Ms Asmussen, who has lived on White Peak Road on-and-off for 16 years, believes the 110km/h speed limit on that particular stretch of highway is too fast considering the turn-off comes immediately after a blind corner.

She said trucks and fast-moving cars often did not anticipate other vehicles slowing down to turn off, and as a result regularly overtook across double white lines.

“They’ve already cut back the native vegetation on the verge to improve visibility, but I don’t think it’s improved the situation,” she said.

“They’re not expecting there to be people pulling out … a reduced speed limit would give people more time to react.”

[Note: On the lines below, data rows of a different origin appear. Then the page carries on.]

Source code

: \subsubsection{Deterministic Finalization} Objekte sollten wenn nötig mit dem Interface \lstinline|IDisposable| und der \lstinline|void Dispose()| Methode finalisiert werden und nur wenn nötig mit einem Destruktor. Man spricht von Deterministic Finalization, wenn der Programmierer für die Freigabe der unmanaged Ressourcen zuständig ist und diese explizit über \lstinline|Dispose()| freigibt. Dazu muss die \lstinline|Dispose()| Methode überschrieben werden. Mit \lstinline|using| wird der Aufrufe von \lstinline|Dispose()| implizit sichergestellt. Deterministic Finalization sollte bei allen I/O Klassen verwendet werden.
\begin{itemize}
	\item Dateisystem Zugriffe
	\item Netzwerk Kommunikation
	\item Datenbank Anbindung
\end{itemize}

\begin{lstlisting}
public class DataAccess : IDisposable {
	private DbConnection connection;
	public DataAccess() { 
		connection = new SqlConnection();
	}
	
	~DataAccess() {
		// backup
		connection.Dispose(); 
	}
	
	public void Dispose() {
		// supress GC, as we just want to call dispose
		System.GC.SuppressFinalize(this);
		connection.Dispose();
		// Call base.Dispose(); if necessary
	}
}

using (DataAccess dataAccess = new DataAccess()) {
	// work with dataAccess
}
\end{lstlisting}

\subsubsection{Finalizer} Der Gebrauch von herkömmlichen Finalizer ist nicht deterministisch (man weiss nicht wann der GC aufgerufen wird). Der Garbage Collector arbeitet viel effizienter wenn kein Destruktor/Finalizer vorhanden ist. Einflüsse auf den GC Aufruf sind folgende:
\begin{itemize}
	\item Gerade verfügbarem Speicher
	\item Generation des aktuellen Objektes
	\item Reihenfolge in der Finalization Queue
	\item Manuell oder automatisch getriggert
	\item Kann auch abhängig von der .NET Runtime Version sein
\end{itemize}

Main Roads has told Ms Asmussen it will review the incident, but has previously indicated it is unlikely to adopt a reduced speed limit in that area because guidelines do not allow it to speed-zone sections of road in isolation.

Main Roads also believes a reduction in speed limit would not change driver behaviour without a constant police presence in the area.

A spokeswoman for Geraldton police has warned drivers against overtaking on double white lines.

“Overtaking when not permitted could result in serious injury, or worse, a fatal crash as a likely consequence,” she said.

“Drivers committing these offences could be charged with serious driving offences.”

Ms Asmussen has been campaigning for a lower speed limit there since 2014 and said she has witnessed around 10 near-misses in that spot.